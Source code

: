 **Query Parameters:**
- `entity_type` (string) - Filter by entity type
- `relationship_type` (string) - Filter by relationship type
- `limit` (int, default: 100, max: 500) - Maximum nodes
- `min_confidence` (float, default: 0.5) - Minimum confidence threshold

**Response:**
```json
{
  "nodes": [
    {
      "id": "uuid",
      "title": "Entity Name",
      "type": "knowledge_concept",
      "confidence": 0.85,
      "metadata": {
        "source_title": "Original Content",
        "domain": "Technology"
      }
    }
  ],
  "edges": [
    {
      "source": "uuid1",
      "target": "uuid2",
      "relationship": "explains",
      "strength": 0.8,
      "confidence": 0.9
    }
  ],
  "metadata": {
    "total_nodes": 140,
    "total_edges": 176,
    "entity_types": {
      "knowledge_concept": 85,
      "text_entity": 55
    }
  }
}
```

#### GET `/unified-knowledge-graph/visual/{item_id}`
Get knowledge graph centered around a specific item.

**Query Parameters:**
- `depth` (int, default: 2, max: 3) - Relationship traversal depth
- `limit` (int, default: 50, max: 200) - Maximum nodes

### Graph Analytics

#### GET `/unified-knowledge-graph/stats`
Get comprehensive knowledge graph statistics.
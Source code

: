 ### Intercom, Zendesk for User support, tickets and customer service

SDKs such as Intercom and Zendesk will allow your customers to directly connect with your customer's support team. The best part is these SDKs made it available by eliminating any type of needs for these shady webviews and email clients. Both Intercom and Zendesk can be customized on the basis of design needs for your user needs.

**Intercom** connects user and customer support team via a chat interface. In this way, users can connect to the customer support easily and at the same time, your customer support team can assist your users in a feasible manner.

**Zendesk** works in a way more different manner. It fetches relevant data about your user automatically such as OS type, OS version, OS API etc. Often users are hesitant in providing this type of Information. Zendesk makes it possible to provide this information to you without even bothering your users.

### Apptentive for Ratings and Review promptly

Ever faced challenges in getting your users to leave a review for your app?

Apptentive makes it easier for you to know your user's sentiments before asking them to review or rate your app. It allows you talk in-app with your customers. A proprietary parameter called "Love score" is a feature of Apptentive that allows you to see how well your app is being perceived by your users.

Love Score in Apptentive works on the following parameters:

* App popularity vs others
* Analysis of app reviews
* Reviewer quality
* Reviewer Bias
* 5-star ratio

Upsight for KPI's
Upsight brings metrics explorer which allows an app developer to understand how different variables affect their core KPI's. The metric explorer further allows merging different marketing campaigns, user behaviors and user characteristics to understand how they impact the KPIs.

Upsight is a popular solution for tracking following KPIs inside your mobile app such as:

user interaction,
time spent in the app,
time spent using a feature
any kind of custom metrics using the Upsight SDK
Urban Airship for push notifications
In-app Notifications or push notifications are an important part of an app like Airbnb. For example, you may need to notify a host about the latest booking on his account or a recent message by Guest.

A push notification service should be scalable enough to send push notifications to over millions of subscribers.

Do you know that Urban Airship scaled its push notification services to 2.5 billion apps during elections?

################

Using the records above, copy word for word the line with "popularity vs others", the line with "time spent using a feature", and every line between them.

* App popularity vs others
* Analysis of app reviews
* Reviewer quality
* Reviewer Bias
* 5-star ratio

Upsight for KPI's
Upsight brings metrics explorer which allows an app developer to understand how different variables affect their core KPI's. The metric explorer further allows merging different marketing campaigns, user behaviors and user characteristics to understand how they impact the KPIs.

Upsight is a popular solution for tracking following KPIs inside your mobile app such as:

user interaction,
time spent in the app,
time spent using a feature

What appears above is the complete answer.